What you should do: Copy out all of the records. Keep every word exact.

(Plain-text document sources)

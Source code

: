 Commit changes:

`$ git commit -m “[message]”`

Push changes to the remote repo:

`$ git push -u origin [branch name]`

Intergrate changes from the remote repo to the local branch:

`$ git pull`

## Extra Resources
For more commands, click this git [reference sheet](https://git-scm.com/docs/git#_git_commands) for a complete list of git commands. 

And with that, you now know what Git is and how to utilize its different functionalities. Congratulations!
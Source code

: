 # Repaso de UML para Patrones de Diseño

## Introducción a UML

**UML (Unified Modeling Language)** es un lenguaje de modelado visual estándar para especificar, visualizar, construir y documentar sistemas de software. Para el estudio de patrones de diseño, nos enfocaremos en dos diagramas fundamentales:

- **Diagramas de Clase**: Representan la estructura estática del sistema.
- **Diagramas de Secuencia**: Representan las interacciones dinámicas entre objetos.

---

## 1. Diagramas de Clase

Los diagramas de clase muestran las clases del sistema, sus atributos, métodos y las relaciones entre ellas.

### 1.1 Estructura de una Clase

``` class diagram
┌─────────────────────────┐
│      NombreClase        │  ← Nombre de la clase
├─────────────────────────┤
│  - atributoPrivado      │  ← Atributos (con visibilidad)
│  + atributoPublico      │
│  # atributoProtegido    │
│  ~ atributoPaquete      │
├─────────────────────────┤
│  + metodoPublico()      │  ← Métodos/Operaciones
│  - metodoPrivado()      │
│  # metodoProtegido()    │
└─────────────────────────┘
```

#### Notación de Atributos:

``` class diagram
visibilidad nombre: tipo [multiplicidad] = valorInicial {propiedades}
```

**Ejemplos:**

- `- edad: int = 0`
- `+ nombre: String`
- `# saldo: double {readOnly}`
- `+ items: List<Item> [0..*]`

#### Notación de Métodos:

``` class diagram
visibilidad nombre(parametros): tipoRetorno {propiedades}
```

Written solution:
Source code

: Commit changes:

`$ git commit -m “[message]”`

Push changes to the remote repo:

`$ git push -u origin [branch name]`

Intergrate changes from the remote repo to the local branch:

`$ git pull`

## Extra Resources
For more commands, click this git [reference sheet](https://git-scm.com/docs/git#_git_commands) for a complete list of git commands. 

And with that, you now know what Git is and how to utilize its different functionalities. Congratulations!
Source code

: # Repaso de UML para Patrones de Diseño

## Introducción a UML

**UML (Unified Modeling Language)** es un lenguaje de modelado visual estándar para especificar, visualizar, construir y documentar sistemas de software. Para el estudio de patrones de diseño, nos enfocaremos en dos diagramas fundamentales:

- **Diagramas de Clase**: Representan la estructura estática del sistema.
- **Diagramas de Secuencia**: Representan las interacciones dinámicas entre objetos.

---

## 1. Diagramas de Clase

Los diagramas de clase muestran las clases del sistema, sus atributos, métodos y las relaciones entre ellas.

### 1.1 Estructura de una Clase

``` class diagram
┌─────────────────────────┐
│      NombreClase        │  ← Nombre de la clase
├─────────────────────────┤
│  - atributoPrivado      │  ← Atributos (con visibilidad)
│  + atributoPublico      │
│  # atributoProtegido    │
│  ~ atributoPaquete      │
├─────────────────────────┤
│  + metodoPublico()      │  ← Métodos/Operaciones
│  - metodoPrivado()      │
│  # metodoProtegido()    │
└─────────────────────────┘
```

#### Notación de Atributos:

``` class diagram
visibilidad nombre: tipo [multiplicidad] = valorInicial {propiedades}
```

**Ejemplos:**

- `- edad: int = 0`
- `+ nombre: String`
- `# saldo: double {readOnly}`
- `+ items: List<Item> [0..*]`

#### Notación de Métodos:

``` class diagram
visibilidad nombre(parametros): tipoRetorno {propiedades}
```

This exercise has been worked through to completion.